A data-driven journey to customer-centric banking

Data-driven business management
Location: Capital Suite 4 Level: Beginner
Average rating: ***..
(3.60, 5 ratings)

TBC Bank is the largest bank in Georgia, with around 40% market share for loans and deposits. Over the last three years, TBC Bank has transitioned from a product-centric approach to a client-centric one, which has included the development of advanced customer analytics. The ultimate goal is to have up-to-date analytical information readily available for all systems and in all channels at all times.

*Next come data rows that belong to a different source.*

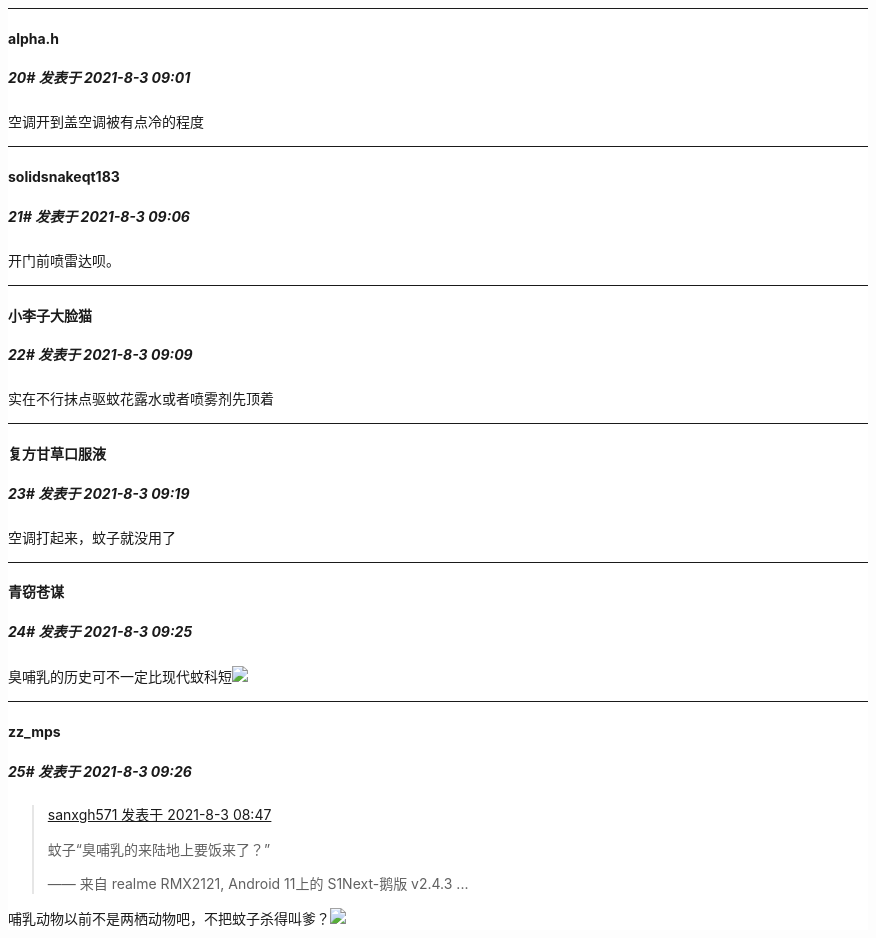 
*****

####  alpha.h  
##### 20#       发表于 2021-8-3 09:01


空调开到盖空调被有点冷的程度


*****

####  solidsnakeqt183  
##### 21#       发表于 2021-8-3 09:06


开门前喷雷达呗。


*****

####  小李子大脸猫  
##### 22#       发表于 2021-8-3 09:09


实在不行抹点驱蚊花露水或者喷雾剂先顶着


*****

####  复方甘草口服液  
##### 23#       发表于 2021-8-3 09:19


空调打起来，蚊子就没用了


*****

####  青窃苍谋  
##### 24#       发表于 2021-8-3 09:25


臭哺乳的历史可不一定比现代蚊科短<img src="https://static.saraba1st.com/image/smiley/face2017/037.png" referrerpolicy="no-referrer">


*****

####  zz_mps  
##### 25#       发表于 2021-8-3 09:26


<blockquote><a href="httphttps://bbs.saraba1st.com/2b/forum.php?mod=redirect&amp;goto=findpost&amp;pid=52216498&amp;ptid=2018831" target="_blank">sanxgh571 发表于 2021-8-3 08:47</a>

蚊子“臭哺乳的来陆地上要饭来了？”


—— 来自 realme RMX2121, Android 11上的 S1Next-鹅版 v2.4.3 ...</blockquote>
哺乳动物以前不是两栖动物吧，不把蚊子杀得叫爹？<img src="https://static.saraba1st.com/image/smiley/face2017/065.png" referrerpolicy="no-referrer">
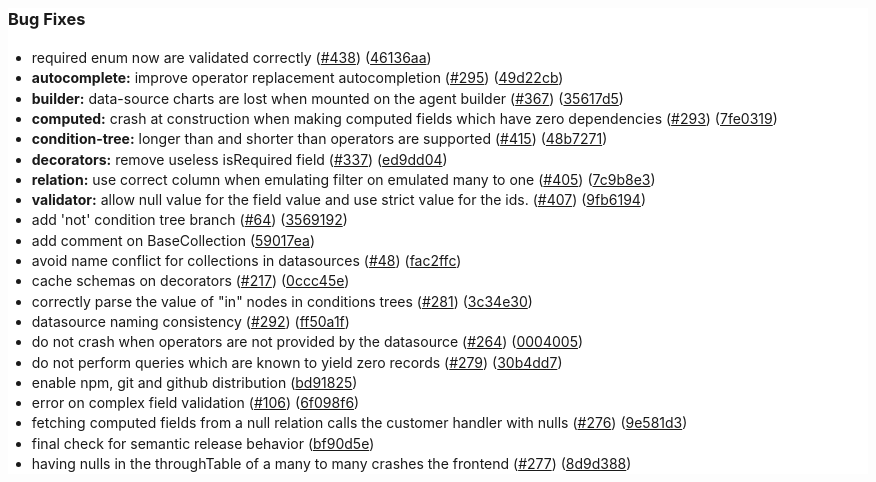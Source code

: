 
### Bug Fixes

* required enum now are validated correctly ([#438](https://github.com/ForestAdmin/agent-nodejs/issues/438)) ([46136aa](https://github.com/ForestAdmin/agent-nodejs/commit/46136aaeae0e9c57a9e98067446fa4f19d7e1c22))
* **autocomplete:** improve operator replacement autocompletion ([#295](https://github.com/ForestAdmin/agent-nodejs/issues/295)) ([49d22cb](https://github.com/ForestAdmin/agent-nodejs/commit/49d22cbd81fa714c09d038938ca55559f087dad6))
* **builder:** data-source charts are lost when mounted on the agent builder ([#367](https://github.com/ForestAdmin/agent-nodejs/issues/367)) ([35617d5](https://github.com/ForestAdmin/agent-nodejs/commit/35617d54e3a23c09fc49f99354b4d7f07e31df42))
* **computed:** crash at construction when making computed fields which have zero dependencies ([#293](https://github.com/ForestAdmin/agent-nodejs/issues/293)) ([7fe0319](https://github.com/ForestAdmin/agent-nodejs/commit/7fe031933a46189f8c6951ffe4b5a23912febc99))
* **condition-tree:** longer than and shorter than operators are supported ([#415](https://github.com/ForestAdmin/agent-nodejs/issues/415)) ([48b7271](https://github.com/ForestAdmin/agent-nodejs/commit/48b7271edd817f2614abfbc5dd26a1160615cd53))
* **decorators:** remove useless isRequired field ([#337](https://github.com/ForestAdmin/agent-nodejs/issues/337)) ([ed9dd04](https://github.com/ForestAdmin/agent-nodejs/commit/ed9dd040bea1fa9c07aaaf1bf634e45bd62827df))
* **relation:** use correct column when emulating filter on emulated many to one ([#405](https://github.com/ForestAdmin/agent-nodejs/issues/405)) ([7c9b8e3](https://github.com/ForestAdmin/agent-nodejs/commit/7c9b8e3bd0427db690c539047ee14b2685a085ac))
* **validator:** allow null value for the field value and use strict value for the ids.  ([#407](https://github.com/ForestAdmin/agent-nodejs/issues/407)) ([9fb6194](https://github.com/ForestAdmin/agent-nodejs/commit/9fb6194d635abc5cca02fef587e96e096af1e529))
* add 'not' condition tree branch ([#64](https://github.com/ForestAdmin/agent-nodejs/issues/64)) ([3569192](https://github.com/ForestAdmin/agent-nodejs/commit/3569192b691d8692190f5f32fb75a6b9081d3acf))
* add comment on BaseCollection ([59017ea](https://github.com/ForestAdmin/agent-nodejs/commit/59017eac9819afbd02c555869743160afcf7c9b0))
* avoid name conflict for collections in datasources ([#48](https://github.com/ForestAdmin/agent-nodejs/issues/48)) ([fac2ffc](https://github.com/ForestAdmin/agent-nodejs/commit/fac2ffcdf86739318ca460a73c6d4f83f2961d61))
* cache schemas on decorators ([#217](https://github.com/ForestAdmin/agent-nodejs/issues/217)) ([0ccc45e](https://github.com/ForestAdmin/agent-nodejs/commit/0ccc45e33918641788508c77b8916287f22d616c))
* correctly parse the value of "in" nodes in conditions trees ([#281](https://github.com/ForestAdmin/agent-nodejs/issues/281)) ([3c34e30](https://github.com/ForestAdmin/agent-nodejs/commit/3c34e30da8922ebf81337c6ac9695eb6bae50397))
* datasource naming consistency ([#292](https://github.com/ForestAdmin/agent-nodejs/issues/292)) ([ff50a1f](https://github.com/ForestAdmin/agent-nodejs/commit/ff50a1f02aa65b3d99824c2bc9fb19d729a4e465))
* do not crash when operators are not provided by the datasource ([#264](https://github.com/ForestAdmin/agent-nodejs/issues/264)) ([0004005](https://github.com/ForestAdmin/agent-nodejs/commit/000400555aa53c4e440cadf23e37684877532cf5))
* do not perform queries which are known to yield zero records ([#279](https://github.com/ForestAdmin/agent-nodejs/issues/279)) ([30b4dd7](https://github.com/ForestAdmin/agent-nodejs/commit/30b4dd7d7fcf43568800ff9c23a62c3fafc53d4b))
* enable npm, git and github distribution ([bd91825](https://github.com/ForestAdmin/agent-nodejs/commit/bd91825f4d185874a259da28b0f7a6c7f557196d))
* error on complex field validation ([#106](https://github.com/ForestAdmin/agent-nodejs/issues/106)) ([6f098f6](https://github.com/ForestAdmin/agent-nodejs/commit/6f098f6721b656cf8c00a0bcf77bd7ecda30aec5))
* fetching computed fields from a null relation calls the customer handler with nulls ([#276](https://github.com/ForestAdmin/agent-nodejs/issues/276)) ([9e581d3](https://github.com/ForestAdmin/agent-nodejs/commit/9e581d3007196496123319919e0890a7ce0ab544))
* final check for semantic release behavior ([bf90d5e](https://github.com/ForestAdmin/agent-nodejs/commit/bf90d5e012799da46e6aa907d9dc90cca687fb0c))
* having nulls in the throughTable of a many to many crashes the frontend ([#277](https://github.com/ForestAdmin/agent-nodejs/issues/277)) ([8d9d388](https://github.com/ForestAdmin/agent-nodejs/commit/8d9d388a7ce510be83c9aed76125b49be4b94c69))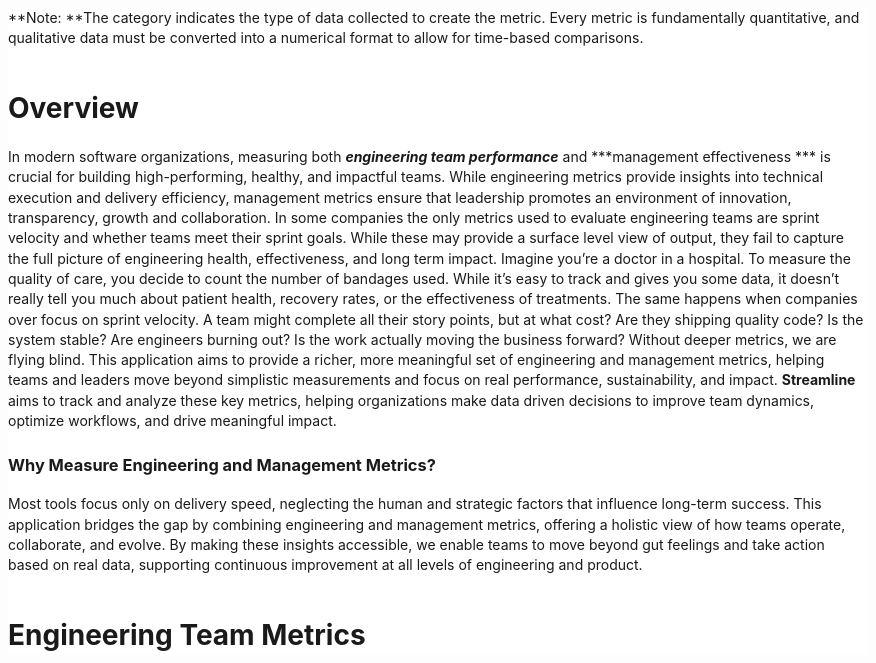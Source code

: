 **Note: **The category indicates the type of data collected to create the metric. Every metric is fundamentally
quantitative, and qualitative data must be converted into a numerical format to allow for time-based comparisons.

# Overview

In modern software organizations, measuring both ***engineering team performance*** and ***management effectiveness ***
is crucial for building high-performing, healthy, and impactful teams. While engineering metrics provide insights into
technical execution and delivery efficiency, management metrics ensure that leadership promotes an environment of
innovation, transparency, growth and collaboration.
In some companies the only metrics used to evaluate engineering teams are sprint velocity and whether teams meet their
sprint goals. While these may provide a surface level view of output, they fail to capture the full picture of
engineering health, effectiveness, and long term impact.
Imagine you’re a doctor in a hospital. To measure the quality of care, you decide to count the number of bandages used.
While it’s easy to track and gives you some data, it doesn’t really tell you much about patient health, recovery rates,
or the effectiveness of treatments.
The same happens when companies over focus on sprint velocity. A team might complete all their story points, but at what
cost? Are they shipping quality code? Is the system stable? Are engineers burning out? Is the work actually moving the
business forward? Without deeper metrics, we are flying blind.
This application aims to provide a richer, more meaningful set of engineering and management metrics, helping teams and
leaders move beyond simplistic measurements and focus on real performance, sustainability, and impact.
**Streamline** aims to track and analyze these key metrics, helping organizations make data driven decisions to improve
team dynamics, optimize workflows, and drive meaningful impact.

### **Why Measure Engineering and Management Metrics?**

Most tools focus only on delivery speed, neglecting the human and strategic factors that influence long-term success.
This application bridges the gap by combining engineering and management metrics, offering a holistic view of how teams
operate, collaborate, and evolve. By making these insights accessible, we enable teams to move beyond gut feelings and
take action based on real data, supporting continuous improvement at all levels of engineering and product.

# Engineering Team Metrics
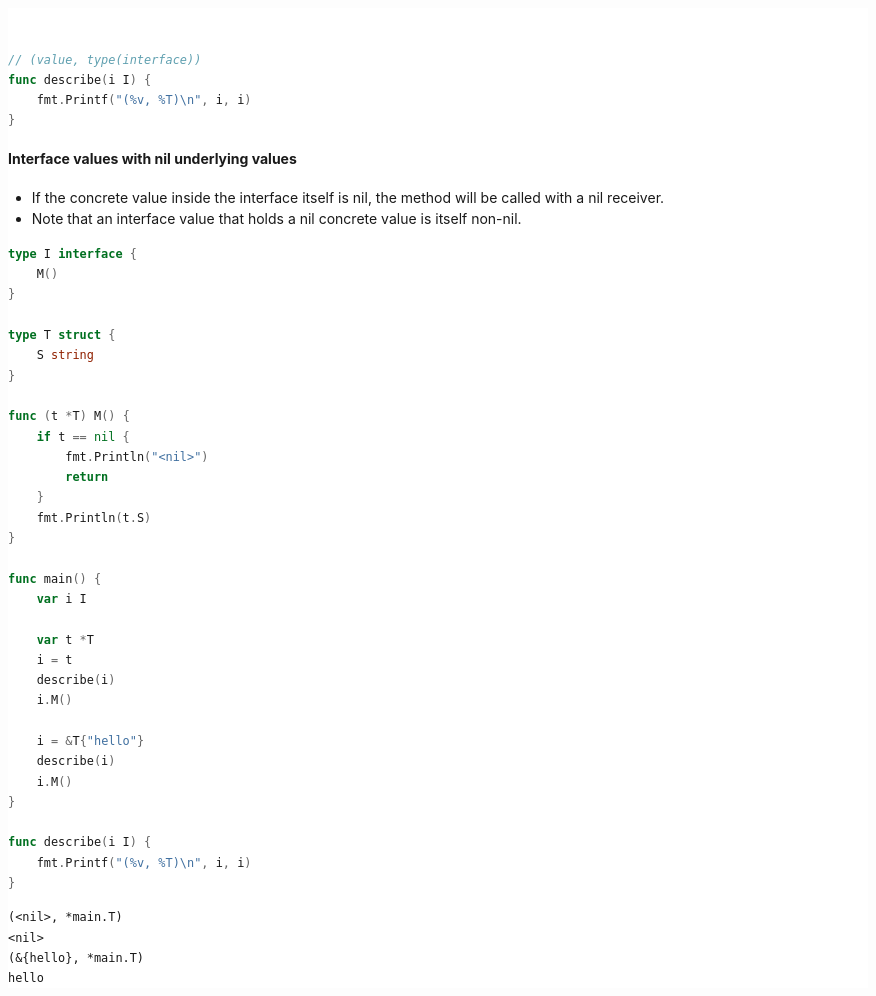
 ```go


// (value, type(interface))
func describe(i I) {
	fmt.Printf("(%v, %T)\n", i, i)
}
```

#### Interface values with nil underlying values

* If the concrete value inside the interface itself is nil, the method will be called with a nil receiver.
* Note that an interface value that holds a nil concrete value is itself non-nil.

```go
type I interface {
	M()
}

type T struct {
	S string
}

func (t *T) M() {
	if t == nil {
		fmt.Println("<nil>")
		return
	}
	fmt.Println(t.S)
}

func main() {
	var i I

	var t *T
	i = t
	describe(i)
	i.M()

	i = &T{"hello"}
	describe(i)
	i.M()
}

func describe(i I) {
	fmt.Printf("(%v, %T)\n", i, i)
}
```
```
(<nil>, *main.T)
<nil>
(&{hello}, *main.T)
hello
```
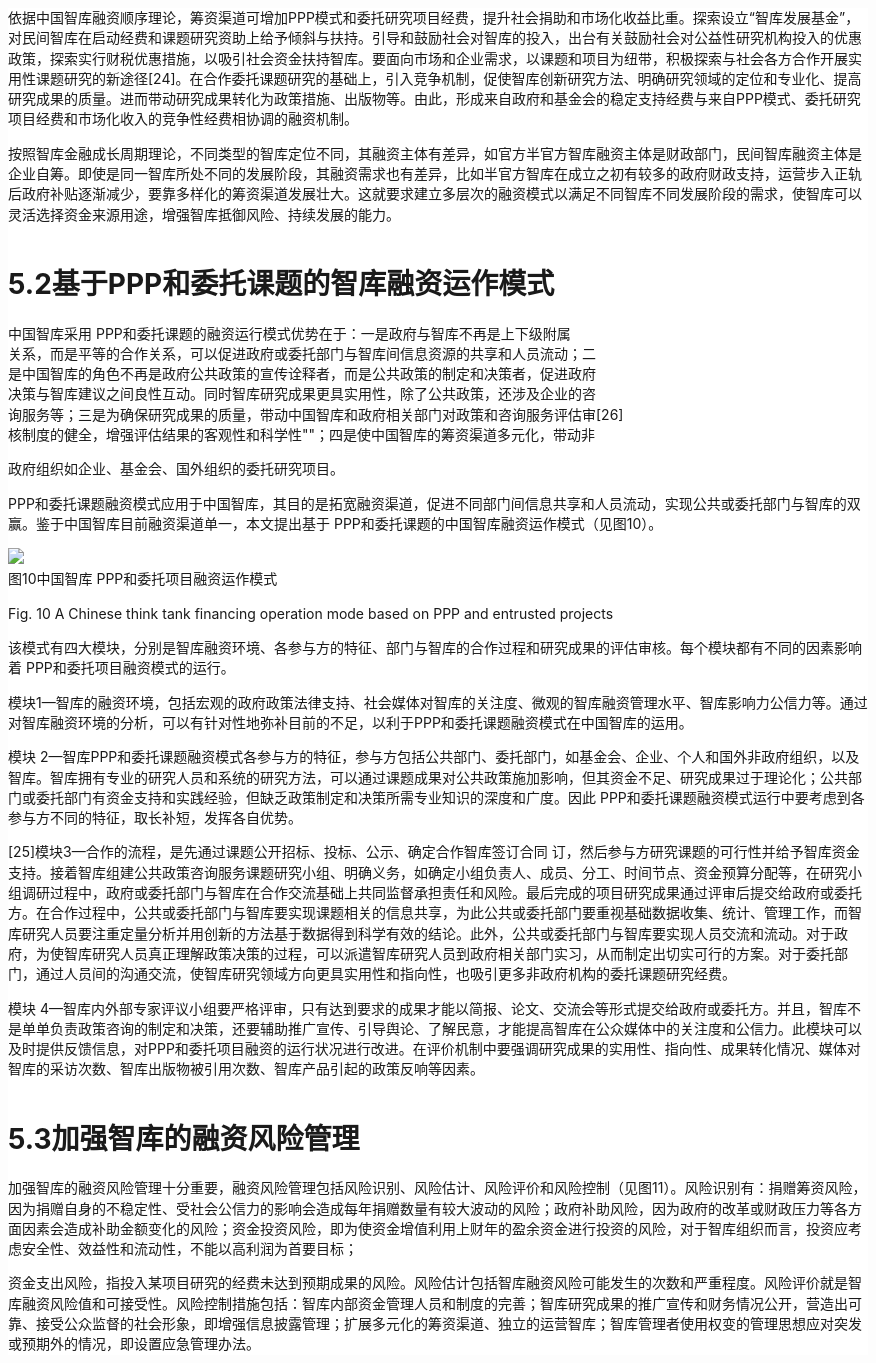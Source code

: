 依据中国智库融资顺序理论，筹资渠道可增加PPP模式和委托研究项目经费，提升社会捐助和市场化收益比重。探索设立“智库发展基金”，对民间智库在启动经费和课题研究资助上给予倾斜与扶持。引导和鼓励社会对智库的投入，出台有关鼓励社会对公益性研究机构投入的优惠政策，探索实行财税优惠措施，以吸引社会资金扶持智库。要面向市场和企业需求，以课题和项目为纽带，积极探索与社会各方合作开展实用性课题研究的新途径[24]。在合作委托课题研究的基础上，引入竞争机制，促使智库创新研究方法、明确研究领域的定位和专业化、提高研究成果的质量。进而带动研究成果转化为政策措施、出版物等。由此，形成来自政府和基金会的稳定支持经费与来自PPP模式、委托研究项目经费和市场化收入的竞争性经费相协调的融资机制。

按照智库金融成长周期理论，不同类型的智库定位不同，其融资主体有差异，如官方半官方智库融资主体是财政部门，民间智库融资主体是企业自筹。即使是同一智库所处不同的发展阶段，其融资需求也有差异，比如半官方智库在成立之初有较多的政府财政支持，运营步入正轨后政府补贴逐渐减少，要靠多样化的筹资渠道发展壮大。这就要求建立多层次的融资模式以满足不同智库不同发展阶段的需求，使智库可以灵活选择资金来源用途，增强智库抵御风险、持续发展的能力。

# 5.2基于PPP和委托课题的智库融资运作模式

中国智库采用 PPP和委托课题的融资运行模式优势在于：一是政府与智库不再是上下级附属  
关系，而是平等的合作关系，可以促进政府或委托部门与智库间信息资源的共享和人员流动；二  
是中国智库的角色不再是政府公共政策的宣传诠释者，而是公共政策的制定和决策者，促进政府  
决策与智库建议之间良性互动。同时智库研究成果更具实用性，除了公共政策，还涉及企业的咨  
询服务等；三是为确保研究成果的质量，带动中国智库和政府相关部门对政策和咨询服务评估审[26]  
核制度的健全，增强评估结果的客观性和科学性""；四是使中国智库的筹资渠道多元化，带动非

政府组织如企业、基金会、国外组织的委托研究项目。

PPP和委托课题融资模式应用于中国智库，其目的是拓宽融资渠道，促进不同部门间信息共享和人员流动，实现公共或委托部门与智库的双赢。鉴于中国智库目前融资渠道单一，本文提出基于 PPP和委托课题的中国智库融资运作模式（见图10）。

![](images/cde7705c5769ed7b41ddb7489aeb789905b8a2e2e6daf272694392fbed45f63c.jpg)  
图10中国智库 PPP和委托项目融资运作模式

Fig. 10 A Chinese think tank financing operation mode based on PPP and entrusted projects

该模式有四大模块，分别是智库融资环境、各参与方的特征、部门与智库的合作过程和研究成果的评估审核。每个模块都有不同的因素影响着 PPP和委托项目融资模式的运行。

模块1—智库的融资环境，包括宏观的政府政策法律支持、社会媒体对智库的关注度、微观的智库融资管理水平、智库影响力公信力等。通过对智库融资环境的分析，可以有针对性地弥补目前的不足，以利于PPP和委托课题融资模式在中国智库的运用。

模块 2—智库PPP和委托课题融资模式各参与方的特征，参与方包括公共部门、委托部门，如基金会、企业、个人和国外非政府组织，以及智库。智库拥有专业的研究人员和系统的研究方法，可以通过课题成果对公共政策施加影响，但其资金不足、研究成果过于理论化；公共部门或委托部门有资金支持和实践经验，但缺乏政策制定和决策所需专业知识的深度和广度。因此 PPP和委托课题融资模式运行中要考虑到各参与方不同的特征，取长补短，发挥各自优势。

[25]模块3—合作的流程，是先通过课题公开招标、投标、公示、确定合作智库签订合同 订，然后参与方研究课题的可行性并给予智库资金支持。接着智库组建公共政策咨询服务课题研究小组、明确义务，如确定小组负责人、成员、分工、时间节点、资金预算分配等，在研究小组调研过程中，政府或委托部门与智库在合作交流基础上共同监督承担责任和风险。最后完成的项目研究成果通过评审后提交给政府或委托方。在合作过程中，公共或委托部门与智库要实现课题相关的信息共享，为此公共或委托部门要重视基础数据收集、统计、管理工作，而智库研究人员要注重定量分析并用创新的方法基于数据得到科学有效的结论。此外，公共或委托部门与智库要实现人员交流和流动。对于政府，为使智库研究人员真正理解政策决策的过程，可以派遣智库研究人员到政府相关部门实习，从而制定出切实可行的方案。对于委托部门，通过人员间的沟通交流，使智库研究领域方向更具实用性和指向性，也吸引更多非政府机构的委托课题研究经费。

模块 4—智库内外部专家评议小组要严格评审，只有达到要求的成果才能以简报、论文、交流会等形式提交给政府或委托方。并且，智库不是单单负责政策咨询的制定和决策，还要辅助推广宣传、引导舆论、了解民意，才能提高智库在公众媒体中的关注度和公信力。此模块可以及时提供反馈信息，对PPP和委托项目融资的运行状况进行改进。在评价机制中要强调研究成果的实用性、指向性、成果转化情况、媒体对智库的采访次数、智库出版物被引用次数、智库产品引起的政策反响等因素。

# 5.3加强智库的融资风险管理

加强智库的融资风险管理十分重要，融资风险管理包括风险识别、风险估计、风险评价和风险控制（见图11）。风险识别有：捐赠筹资风险，因为捐赠自身的不稳定性、受社会公信力的影响会造成每年捐赠数量有较大波动的风险；政府补助风险，因为政府的改革或财政压力等各方面因素会造成补助金额变化的风险；资金投资风险，即为使资金增值利用上财年的盈余资金进行投资的风险，对于智库组织而言，投资应考虑安全性、效益性和流动性，不能以高利润为首要目标；

资金支出风险，指投入某项目研究的经费未达到预期成果的风险。风险估计包括智库融资风险可能发生的次数和严重程度。风险评价就是智库融资风险值和可接受性。风险控制措施包括：智库内部资金管理人员和制度的完善；智库研究成果的推广宣传和财务情况公开，营造出可靠、接受公众监督的社会形象，即增强信息披露管理；扩展多元化的筹资渠道、独立的运营智库；智库管理者使用权变的管理思想应对突发或预期外的情况，即设置应急管理办法。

Mikheil Nadareishvili discusses this transition and explains how the company implemented an integrated 360-degree view of customer and advanced analytics. To enable all this, TBC broke down data silos and moved to a single, strictly quality-controlled data lake, created various predictive models and segmentation algorithms and operationalized them, created a data science layer in the organization, which acts not only as a passive support for business but as an idea generator as well, and worked closely with business to promote a data-driven, evidence-based approach to decision making. This system also includes cross-sell, up-sell, churn, and default scores, next-best offer calculated by different goals (to retain customers, the largest profit, to meet sales targets, etc.), and segmentation by spending habits, product holding, etc. The analytical information is then used to create personalized service to clients. Mikheil concludes by discussing the measurable impact the transition has had on sales and customer experience and plans to build on current results.

Photo of Mikheil Nadareishvili

Mikheil Nadareishvili

TBC Bank

Mikheil Nadareishvili is deputy head of BI at TBC Bank, in charge of company-wide data science initiative. His main responsibilities include overseeing development of data science capability and embedding it in business to achieve maximum business value. Previously, Mikheil applied data science to various domains, most notably real estate (to determine housing market trends and predict real estate prices) and education (to determine factors that influence students’ educational attainment in Georgia).